While an important perspective, the later module B5 "Horror on the Hill" (1983) makes a better case for this argument.  By comparison, the near apocalyptic setting described in the background for module B2 presents an endangered civilization under siege:

The Realm of mankind is narrow and constricted. Always the forces of Chaos press upon its borders, seeking to enslave its populace, rape its riches, and steal its treasures. If it were not for a stout few, many in the Realm would indeed fall prey to the evil which surrounds them. Yet, there are always certain exceptional and brave members of humanity, as well as similar individuals among its allies - dwarves, elves, and halflings - who rise above the common level and join battle to stave off the darkness which would otherwise overwhelm the land.

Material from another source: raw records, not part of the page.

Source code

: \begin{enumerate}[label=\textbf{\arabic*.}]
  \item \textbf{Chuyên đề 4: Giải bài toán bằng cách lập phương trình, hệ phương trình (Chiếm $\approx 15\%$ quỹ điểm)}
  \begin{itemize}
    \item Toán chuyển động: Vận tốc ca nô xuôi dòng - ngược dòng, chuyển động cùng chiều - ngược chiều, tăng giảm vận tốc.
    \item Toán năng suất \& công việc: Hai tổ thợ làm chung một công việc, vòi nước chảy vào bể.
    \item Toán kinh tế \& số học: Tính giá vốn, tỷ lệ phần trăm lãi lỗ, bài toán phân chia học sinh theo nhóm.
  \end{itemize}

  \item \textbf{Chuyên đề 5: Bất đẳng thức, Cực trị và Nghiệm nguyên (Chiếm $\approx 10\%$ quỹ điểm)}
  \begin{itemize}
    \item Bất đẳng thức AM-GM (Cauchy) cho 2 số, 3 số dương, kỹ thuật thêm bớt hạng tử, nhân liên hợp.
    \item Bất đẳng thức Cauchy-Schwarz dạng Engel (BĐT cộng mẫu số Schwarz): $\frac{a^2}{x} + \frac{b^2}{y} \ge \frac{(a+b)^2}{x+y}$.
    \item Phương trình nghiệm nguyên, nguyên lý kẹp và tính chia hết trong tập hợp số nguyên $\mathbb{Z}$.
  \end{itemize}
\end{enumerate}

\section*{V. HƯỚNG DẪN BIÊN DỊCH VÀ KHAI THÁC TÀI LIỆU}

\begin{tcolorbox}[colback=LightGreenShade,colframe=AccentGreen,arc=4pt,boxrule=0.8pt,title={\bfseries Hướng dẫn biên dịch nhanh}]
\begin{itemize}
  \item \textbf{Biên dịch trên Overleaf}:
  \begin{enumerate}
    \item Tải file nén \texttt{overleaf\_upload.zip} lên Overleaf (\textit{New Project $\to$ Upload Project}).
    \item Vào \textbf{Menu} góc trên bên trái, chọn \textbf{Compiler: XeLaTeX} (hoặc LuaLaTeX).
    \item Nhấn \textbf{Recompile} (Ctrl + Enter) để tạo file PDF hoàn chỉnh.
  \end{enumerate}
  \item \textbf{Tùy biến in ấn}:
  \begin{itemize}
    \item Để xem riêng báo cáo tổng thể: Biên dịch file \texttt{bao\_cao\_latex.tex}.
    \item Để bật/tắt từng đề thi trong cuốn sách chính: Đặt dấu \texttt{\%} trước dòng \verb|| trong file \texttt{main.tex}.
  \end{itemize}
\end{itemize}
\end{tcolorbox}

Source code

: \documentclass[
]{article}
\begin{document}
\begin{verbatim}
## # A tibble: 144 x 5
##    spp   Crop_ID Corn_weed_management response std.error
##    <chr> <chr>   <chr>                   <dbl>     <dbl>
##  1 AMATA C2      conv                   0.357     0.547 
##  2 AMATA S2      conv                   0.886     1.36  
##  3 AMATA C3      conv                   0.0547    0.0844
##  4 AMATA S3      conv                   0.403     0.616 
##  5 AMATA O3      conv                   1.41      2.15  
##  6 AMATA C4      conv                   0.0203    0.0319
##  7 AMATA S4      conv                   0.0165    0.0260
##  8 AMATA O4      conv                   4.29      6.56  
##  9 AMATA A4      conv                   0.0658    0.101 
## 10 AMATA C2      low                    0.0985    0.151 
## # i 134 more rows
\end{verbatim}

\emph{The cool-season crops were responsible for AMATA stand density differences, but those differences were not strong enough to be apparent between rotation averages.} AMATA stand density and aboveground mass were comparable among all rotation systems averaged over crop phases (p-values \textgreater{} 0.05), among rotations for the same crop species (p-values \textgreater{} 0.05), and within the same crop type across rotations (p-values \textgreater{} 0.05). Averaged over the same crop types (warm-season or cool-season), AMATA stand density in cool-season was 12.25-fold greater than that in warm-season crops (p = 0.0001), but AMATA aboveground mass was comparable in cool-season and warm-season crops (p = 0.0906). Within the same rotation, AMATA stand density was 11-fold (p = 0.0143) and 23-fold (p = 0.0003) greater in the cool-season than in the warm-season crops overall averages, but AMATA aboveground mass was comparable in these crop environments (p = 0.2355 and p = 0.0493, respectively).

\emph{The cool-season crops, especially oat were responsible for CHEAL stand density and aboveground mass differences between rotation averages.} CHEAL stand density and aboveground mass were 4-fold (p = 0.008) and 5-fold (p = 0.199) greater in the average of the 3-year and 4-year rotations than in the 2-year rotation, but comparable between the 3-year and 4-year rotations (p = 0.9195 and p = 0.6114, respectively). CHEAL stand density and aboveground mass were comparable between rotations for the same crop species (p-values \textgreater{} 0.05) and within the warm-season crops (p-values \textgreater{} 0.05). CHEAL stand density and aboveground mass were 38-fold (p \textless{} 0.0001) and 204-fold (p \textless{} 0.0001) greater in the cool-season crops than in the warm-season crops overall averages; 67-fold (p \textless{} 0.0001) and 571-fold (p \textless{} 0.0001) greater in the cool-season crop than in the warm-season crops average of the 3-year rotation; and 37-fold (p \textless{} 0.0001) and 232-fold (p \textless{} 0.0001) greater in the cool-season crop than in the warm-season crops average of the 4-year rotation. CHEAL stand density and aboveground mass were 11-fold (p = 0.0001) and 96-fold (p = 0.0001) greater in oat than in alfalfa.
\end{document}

Bold adventurers from the Realm set off for the Borderlands to seek their fortune. It is these adventurers who, provided they survive the challenge, carry the battle to the enemy. Such adventurers meet the forces of Chaos in a testing ground where only the fittest will return to relate the tale. Here, these individuals will become skilled in their profession, be it fighter or magic-user, cleric or thief. They will be tried in the fire of combat, those who return, hardened and more fit. True, some few who do survive the process will turn from Law and good and serve the masters of Chaos, but most will remain faithful and ready to fight chaos wherever it threatens to infect the Realm.

from B2 "The Keep on the Borderlands"


The conflict between Law and Chaos described above is an example of the influence of Poul Anderson's "Three Hearts and Three Lions" and Michael Moorcock's Elric of Melniboné series on the implicit cosmology of the original D&D game."
This brings up the point is the fate of the Warden more then simply the fate of a spacecraft on an interstellar journey? Ancient OSR theorists such as myself   say, 'yes'.  The Warden's journey has at its heart the frontier within a frontier.